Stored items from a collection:

▽

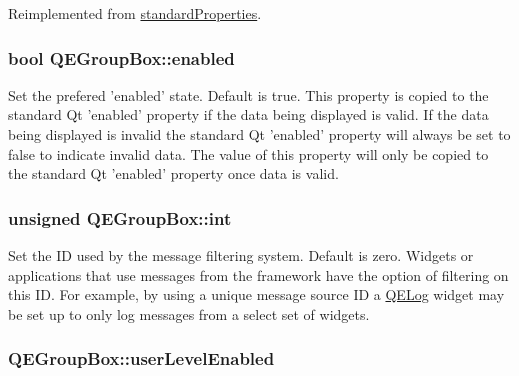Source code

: Reimplemented from \hyperlink{classstandardProperties}{standardProperties}.

\hypertarget{classQEGroupBox_aa1baaa6c2cec673d24addade65acd2f3}{
\subsubsection[{enabled}]{\setlength{\rightskip}{0pt plus 5cm}bool QEGroupBox::enabled}}
\label{classQEGroupBox_aa1baaa6c2cec673d24addade65acd2f3}
Set the prefered 'enabled' state. Default is true. This property is copied to the standard Qt 'enabled' property if the data being displayed is valid. If the data being displayed is invalid the standard Qt 'enabled' property will always be set to false to indicate invalid data. The value of this property will only be copied to the standard Qt 'enabled' property once data is valid. \hypertarget{classQEGroupBox_a717ad8ca5b5dc1f44b118d31a2a5736d}{
\subsubsection[{int}]{\setlength{\rightskip}{0pt plus 5cm}unsigned QEGroupBox::int}}
\label{classQEGroupBox_a717ad8ca5b5dc1f44b118d31a2a5736d}
Set the ID used by the message filtering system. Default is zero. Widgets or applications that use messages from the framework have the option of filtering on this ID. For example, by using a unique message source ID a \hyperlink{classQELog}{QELog} widget may be set up to only log messages from a select set of widgets. \hypertarget{classQEGroupBox_ad26f2a98dccecbdfbe200e3f032262fb}{
\subsubsection[{userLevelEnabled}]{ QEGroupBox::userLevelEnabled}}
\label{classQEGroupBox_ad26f2a98dccecbdfbe200e3f032262fb}
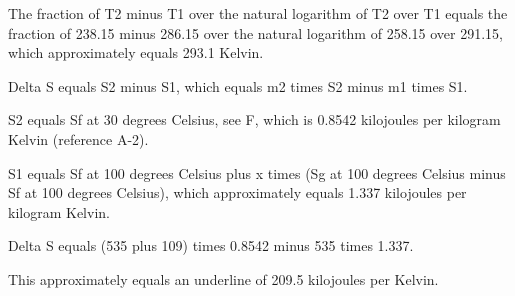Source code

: The fraction of T2 minus T1 over the natural logarithm of T2 over T1 equals the fraction of 238.15 minus 286.15 over the natural logarithm of 258.15 over 291.15, which approximately equals 293.1 Kelvin.

Delta S equals S2 minus S1, which equals m2 times S2 minus m1 times S1.

S2 equals Sf at 30 degrees Celsius, see F, which is 0.8542 kilojoules per kilogram Kelvin (reference A-2).

S1 equals Sf at 100 degrees Celsius plus x times (Sg at 100 degrees Celsius minus Sf at 100 degrees Celsius), which approximately equals 1.337 kilojoules per kilogram Kelvin.

Delta S equals (535 plus 109) times 0.8542 minus 535 times 1.337.

This approximately equals an underline of 209.5 kilojoules per Kelvin.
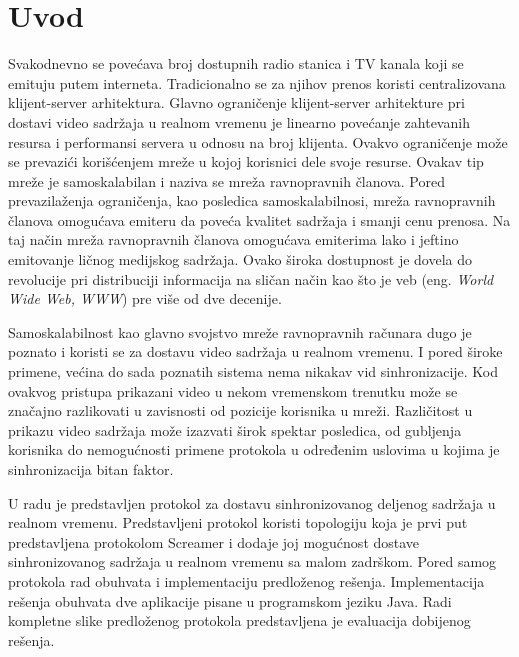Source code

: \documentclass[12pt,oneside]{memoir}
\begin{document}
\frontmatter
\naslovna
\komisija
\apstrakt
\tableofcontents*

\mainmatter

\chapter{Uvod}
Svakodnevno se povećava broj dostupnih radio stanica i TV kanala koji se emituju putem interneta. Tradicionalno se za njihov prenos koristi centralizovana klijent-server arhitektura. Glavno ograničenje klijent-server arhitekture pri dostavi video sadržaja u realnom vremenu je linearno povećanje zahtevanih resursa i performansi servera u odnosu na broj klijenta. Ovakvo ograničenje može se prevazići korišćenjem mreže u kojoj korisnici dele svoje resurse. Ovakav tip mreže je samoskalabilan i naziva se mreža ravnopravnih članova. Pored prevazilaženja ograničenja, kao posledica samoskalabilnosi, mreža ravnopravnih članova omogućava emiteru da poveća kvalitet sadržaja i smanji cenu prenosa. Na taj način mreža ravnopravnih članova omogućava emiterima lako i jeftino emitovanje ličnog medijskog sadržaja. Ovako široka dostupnost je dovela do revolucije pri distribuciji informacija na sličan način kao što je veb (eng. \textit{World Wide Web, WWW}) pre više od dve decenije.

Samoskalabilnost kao glavno svojstvo mreže ravnopravnih računara dugo je poznato i koristi se za dostavu video sadržaja u realnom vremenu. I pored široke primene, većina do sada poznatih sistema nema nikakav vid sinhronizacije. Kod ovakvog pristupa prikazani video u nekom vremenskom trenutku može se značajno razlikovati u zavisnosti od pozicije korisnika u mreži. Različitost u prikazu video sadržaja može izazvati širok spektar posledica, od gubljenja korisnika do nemogućnosti primene protokola u određenim uslovima u kojima je sinhronizacija bitan faktor.

U radu je predstavljen protokol za dostavu sinhronizovanog deljenog sadržaja u realnom vremenu. Predstavljeni protokol koristi topologiju koja je prvi put predstavljena protokolom  Screamer i dodaje joj mogućnost dostave sinhronizovanog sadržaja u realnom vremenu sa malom zadrškom. Pored samog protokola rad obuhvata i implementaciju predloženog rešenja. Implementacija rešenja obuhvata dve aplikacije pisane u programskom jeziku Java. Radi kompletne slike predloženog protokola predstavljena je evaluacija dobijenog rešenja. 
  
\end{document}
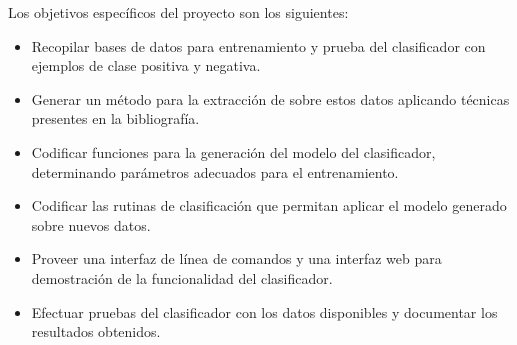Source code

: %

Los objetivos específicos del proyecto son los siguientes:
%
\begin{itemize}
\item Recopilar bases de datos para entrenamiento y prueba del
  clasificador con ejemplos de clase positiva y negativa.
\item Generar un método para la extracción de  sobre
  estos datos aplicando técnicas presentes en la bibliografía.
\item Codificar funciones para la generación del modelo del
  clasificador, determinando parámetros adecuados para el
  entrenamiento.
\item Codificar las rutinas de clasificación que permitan aplicar el
  modelo generado sobre nuevos datos.
\item Proveer una interfaz de línea de comandos y una interfaz web
  para demostración de la funcionalidad del clasificador.
\item Efectuar pruebas del clasificador con los datos disponibles y
  documentar los resultados obtenidos.
\end{itemize}
%
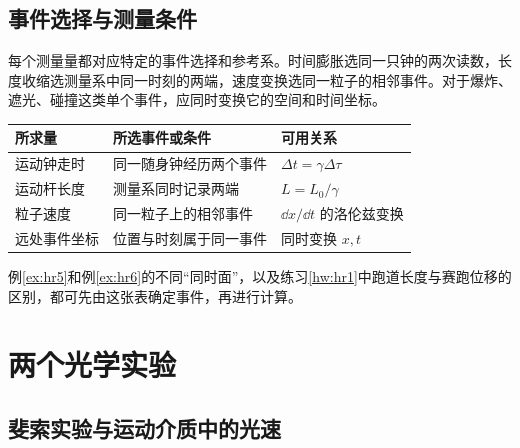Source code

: 

\subsection{事件选择与测量条件}

每个测量量都对应特定的事件选择和参考系。时间膨胀选同一只钟的两次读数，长度收缩选测量系中同一时刻的两端，速度变换选同一粒子的相邻事件。对于爆炸、遮光、碰撞这类单个事件，应同时变换它的空间和时间坐标。
\begin{center}\small
\begin{tabular}{p{}p{}p{}}
\toprule
所求量&所选事件或条件&可用关系\\\midrule
运动钟走时&同一随身钟经历两个事件&$\Delta t=\gamma\Delta\tau$\\
运动杆长度&测量系同时记录两端&$L=L_0/\gamma$\\
粒子速度&同一粒子上的相邻事件&$\dd x/\dd t$ 的洛伦兹变换\\
远处事件坐标&位置与时刻属于同一事件&同时变换 $x,t$\\
\bottomrule
\end{tabular}
\end{center}
例\ref{ex:hr5}和例\ref{ex:hr6}的不同“同时面”，以及练习\ref{hw:hr1}中跑道长度与赛跑位移的区别，都可先由这张表确定事件，再进行计算。

\section{两个光学实验}

\subsection{斐索实验与运动介质中的光速}

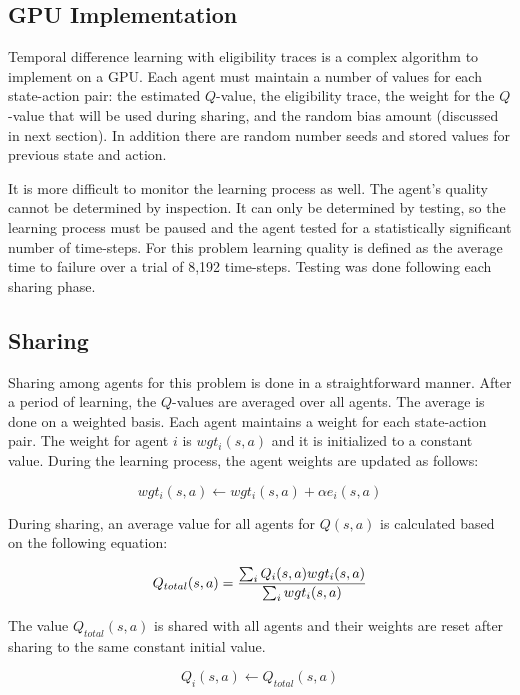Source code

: \subsection{GPU Implementation}
Temporal difference learning with eligibility traces is a complex algorithm to implement on a GPU.  Each agent must maintain a number of values for each state-action pair: the estimated $Q$-value, the eligibility trace, the weight for the $Q$-value that will be used during sharing, and the random bias amount (discussed in next section).   In addition there are random number seeds and stored values for previous state and action.

It is more difficult to monitor the learning process as well.  The agent’s quality cannot be determined by inspection.  It can only be determined by testing, so the learning process must be paused and the agent tested for a statistically significant number of time-steps.  For this problem learning quality is defined as the average time to failure over a trial of 8,192 time-steps.  Testing was done following each sharing phase. 

\subsection{Sharing}
Sharing among agents for this problem is done in a straightforward manner.  After a period of learning, the $Q$-values are averaged over all agents.  The average is done on a weighted basis.  Each agent maintains a weight for each state-action pair.  The weight for agent $i$ is $wgt_i(s,a)$ and it is initialized to a constant value.  During the learning process, the agent weights are updated as follows:

\begin{equation}
wgt_i(s,a) \gets wgt_i(s,a)+\alpha e_i(s,a)
\end{equation}

During sharing, an average value for all agents for $Q(s,a)$ is calculated based on the following equation:

\begin{equation}
Q_{total}(s,a)={ {\sum_iQ_i(s,a)wgt_i(s,a)} \over {\sum_iwgt_i(s,a)} }
\end{equation}

The value $Q_{total}(s,a)$ is shared with all agents and their weights are reset after sharing to the same constant initial value. 

\begin{equation}
Q_i(s,a) \gets Q_{total}(s,a)
\end{equation}

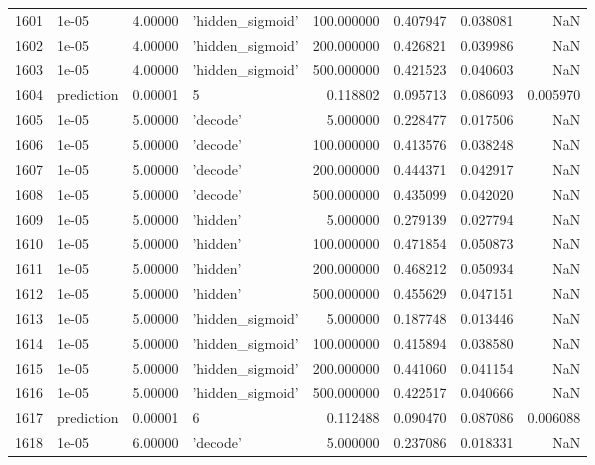 \documentclass[10pt,a4paper]{article}
\begin{document}
\begin{tabular}{llrlrrrr}
1601 &       1e-05 &   4.00000 &   'hidden\_sigmoid' &  100.000000 &  0.407947 &  0.038081 &       NaN \\
1602 &       1e-05 &   4.00000 &   'hidden\_sigmoid' &  200.000000 &  0.426821 &  0.039986 &       NaN \\
1603 &       1e-05 &   4.00000 &   'hidden\_sigmoid' &  500.000000 &  0.421523 &  0.040603 &       NaN \\
1604 &  prediction &   0.00001 &                  5 &    0.118802 &  0.095713 &  0.086093 &  0.005970 \\
1605 &       1e-05 &   5.00000 &           'decode' &    5.000000 &  0.228477 &  0.017506 &       NaN \\
1606 &       1e-05 &   5.00000 &           'decode' &  100.000000 &  0.413576 &  0.038248 &       NaN \\
1607 &       1e-05 &   5.00000 &           'decode' &  200.000000 &  0.444371 &  0.042917 &       NaN \\
1608 &       1e-05 &   5.00000 &           'decode' &  500.000000 &  0.435099 &  0.042020 &       NaN \\
1609 &       1e-05 &   5.00000 &           'hidden' &    5.000000 &  0.279139 &  0.027794 &       NaN \\
1610 &       1e-05 &   5.00000 &           'hidden' &  100.000000 &  0.471854 &  0.050873 &       NaN \\
1611 &       1e-05 &   5.00000 &           'hidden' &  200.000000 &  0.468212 &  0.050934 &       NaN \\
1612 &       1e-05 &   5.00000 &           'hidden' &  500.000000 &  0.455629 &  0.047151 &       NaN \\
1613 &       1e-05 &   5.00000 &   'hidden\_sigmoid' &    5.000000 &  0.187748 &  0.013446 &       NaN \\
1614 &       1e-05 &   5.00000 &   'hidden\_sigmoid' &  100.000000 &  0.415894 &  0.038580 &       NaN \\
1615 &       1e-05 &   5.00000 &   'hidden\_sigmoid' &  200.000000 &  0.441060 &  0.041154 &       NaN \\
1616 &       1e-05 &   5.00000 &   'hidden\_sigmoid' &  500.000000 &  0.422517 &  0.040666 &       NaN \\
1617 &  prediction &   0.00001 &                  6 &    0.112488 &  0.090470 &  0.087086 &  0.006088 \\
1618 &       1e-05 &   6.00000 &           'decode' &    5.000000 &  0.237086 &  0.018331 &       NaN \\

\end{tabular}
\end{document}
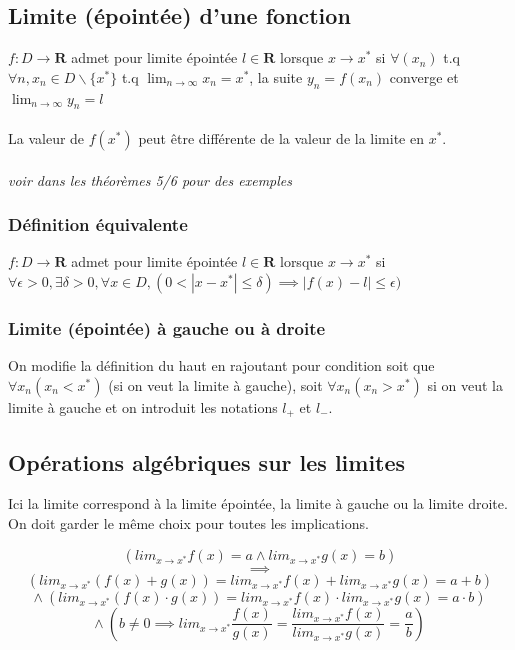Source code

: \documentclass{article}
\begin{document}
\subsection{Limite (épointée) d'une fonction}

$ f : D \to \mathbf{R} $ admet pour limite épointée $ l \in \mathbf{R} $ lorsque $ x \to x^* $ si $ \forall (x_n) $ t.q $ \forall n, x_n \in D \backslash \{x^*\} $ t.q $ \lim_{n\to\infty} x_n = x^*$, la suite $ y_n = f(x_n) $ converge et $ \lim_{n\to\infty} y_n = l$\\\\
La valeur de $ f(x^*) $ peut être différente de la valeur de la limite en $ x^* $.\\\\
\textit{voir dans les théorèmes 5/6 pour des exemples}

\subsubsection{Définition équivalente}

$ f : D \to \mathbf{R} $ admet pour limite épointée $ l \in \mathbf{R} $ lorsque $ x \to x^* $ si $ \forall \epsilon > 0, \exists \delta > 0, \forall x \in D, (0 < |x-x^*| \leq \delta) \implies |f(x) - l| \leq \epsilon)$

\subsubsection{Limite (épointée) à gauche ou à droite}

On modifie la définition du haut en rajoutant pour condition soit que $ \forall x_n (x_n < x^*) $ (si on veut la limite à gauche), soit $ \forall x_n (x_n > x^*)$ si on veut la limite à gauche et on introduit les notations $ l_+ $ et $ l_-$.

\subsection{Opérations algébriques sur les limites}

Ici la limite correspond à la limite épointée, la limite à gauche ou la limite droite. On doit garder le même choix pour toutes les implications.

\[ (lim_{x\to{x^*}} f(x) = a \wedge lim_{x\to{x^*}} g(x) = b) \]
\[ \implies \]
\[ (lim_{x\to{x^*}} (f(x) + g(x)) = lim_{x\to{x^*}} f(x) + lim_{x\to{x^*}} g(x) = a + b) \]
\[ \wedge\ (lim_{x\to{x^*}} (f(x) \cdot g(x)) = lim_{x\to{x^*}} f(x) \cdot lim_{x\to{x^*}} g(x) = a \cdot b) \]
\[ \wedge\ (b \neq 0 \implies lim_{x\to{x^*}} \frac{f(x)}{g(x)} = \frac{lim_{x\to{x^*}} f(x)}{lim_{x\to{x^*}} g(x)} = \frac{a}{b}) \]
\end{document}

△

In the entries above, find each line with the word "hyperlink" and show it.

: Reimplemented from \hyperlink{classstandardProperties}{standardProperties}.
Set the ID used by the message filtering system. Default is zero. Widgets or applications that use messages from the framework have the option of filtering on this ID. For example, by using a unique message source ID a \hyperlink{classQELog}{QELog} widget may be set up to only log messages from a select set of widgets. \hypertarget{classQEGroupBox_ad26f2a98dccecbdfbe200e3f032262fb}{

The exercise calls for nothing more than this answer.